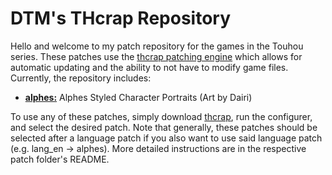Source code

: # DTM's THcrap Repository

Hello and welcome to my patch repository for the games in the Touhou series.  These patches use the [thcrap patching engine](https://thpatch.net/wiki/Touhou_Patch_Center) which allows for automatic updating and the ability to not have to modify game files.  Currently, the repository includes:
* **[alphes:](https://github.com/DTM9025/DTM/tree/master/alphes)**  Alphes Styled Character Portraits (Art by Dairi)

To use any of these patches, simply download [thcrap](https://thpatch.net/wiki/Touhou_Patch_Center:Download), run the configurer, and select the desired patch.  Note that generally, these patches should be selected after a language patch if you also want to use said language patch (e.g. lang_en -> alphes).  More detailed instructions are in the respective patch folder's README.

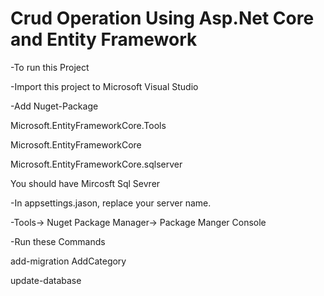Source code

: # Crud Operation Using Asp.Net Core and Entity Framework

-To run this Project

-Import this project to Microsoft Visual Studio 

-Add Nuget-Package

Microsoft.EntityFrameworkCore.Tools

Microsoft.EntityFrameworkCore

Microsoft.EntityFrameworkCore.sqlserver

You should have Mircosft Sql Sevrer

-In appsettings.jason, replace your server name.


-Tools-> Nuget Package Manager-> Package Manger Console

-Run these Commands

add-migration AddCategory

update-database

------------------------------------------------------------------------

In the material above, how many lines include the string "Microsoft"? Please reply with the number only.

### Response to this exercise
4